El trato no lo hice con usted, señora, le dije con la misma frialdad que ella me veía. Pero ese dinero es mío, me dijo, y yo quiero recuperarlo.
Ya había salido el peine. La mujer, nada tonta, estaba queriendo sacarle más jugo a esa deuda y pensó que iba a ser más fácil llenarme la cabeza de ideas. "Está bien", pensé. Ella quiere su dinero. Le dije que en el "contrato" que habíamos firmado no figuraba su nombre. Sonrío. Ahí me di cuenta que el dichoso contrato no tenía ningún nombre, es decir, que no decía a quién le debía dinero y que por lo tanto, me lo podía cobrar ella, el marido, la prima o el vecino. Un documento en el que me comprometía yo a cubrir la cantidad, pero nadie se comprometía a cobrarme directamente. O dicho de otro modo: un documento en que nadie reconocía estar cometiendo el delito de usura.

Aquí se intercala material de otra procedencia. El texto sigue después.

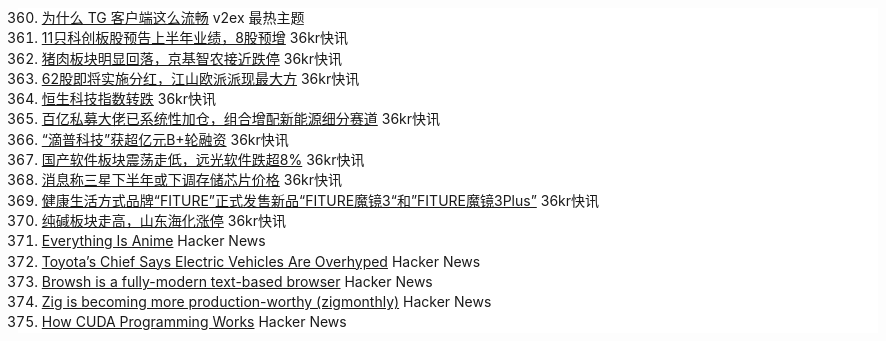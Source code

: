 360. [为什么 TG 客户端这么流畅](https://www.v2ex.com/t/864115) v2ex 最热主题
361. [11只科创板股预告上半年业绩，8股预增](https://kuaixun.stcn.com/cj/202207/t20220705_4719598.html) 36kr快讯
362. [猪肉板块明显回落，京基智农接近跌停](https://36kr.com/newsflashes/1813999604811136) 36kr快讯
363. [62股即将实施分红，江山欧派派现最大方](http://www.egsea.com//news/detail/1214729.html) 36kr快讯
364. [恒生科技指数转跌](https://36kr.com/newsflashes/1814010990364035) 36kr快讯
365. [百亿私募大佬已系统性加仓，组合增配新能源细分赛道](https://news.cnstock.com/news,bwkx-202207-4913884.htm) 36kr快讯
366. [“滴普科技”获超亿元B+轮融资](https://www.36kr.com/p/1812965197841801) 36kr快讯
367. [国产软件板块震荡走低，远光软件跌超8%](https://36kr.com/newsflashes/1814018822489737) 36kr快讯
368. [消息称三星下半年或下调存储芯片价格](https://www.cls.cn/detail/1061785) 36kr快讯
369. [健康生活方式品牌“FITURE”正式发售新品“FITURE魔镜3“和”FITURE魔镜3Plus”](https://36kr.com/newsflashes/1814002146576004) 36kr快讯
370. [纯碱板块走高，山东海化涨停](https://36kr.com/newsflashes/1814033551164805) 36kr快讯
371. [Everything Is Anime](https://animationobsessive.substack.com/p/everything-is-anime) Hacker News
372. [Toyota’s Chief Says Electric Vehicles Are Overhyped](https://www.wsj.com/articles/toyotas-chief-says-electric-vehicles-are-overhyped-11608196665) Hacker News
373. [Browsh is a fully-modern text-based browser](https://www.brow.sh/) Hacker News
374. [Zig is becoming more production-worthy (zigmonthly)](https://zigmonthly.org/letters/2022/may-june/) Hacker News
375. [How CUDA Programming Works](https://www.nvidia.com/en-us/on-demand/session/gtcspring22-s41487/) Hacker News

¡Qué complicadas empezaban a estar las cosas! Yo todavía estaba en la ignorancia de cómo podía defenderme de esta situación, pero los nervios se estaban desvaneciendo ante el coraje de tanta arbitrariedad. Pensé que lo mejor, en ese momento era llevar la fiesta en paz en lo que me tranquilizaba y buscaba la forma de salirme de eso. Tenía que haber un modo. Sí, lo tenía que haber....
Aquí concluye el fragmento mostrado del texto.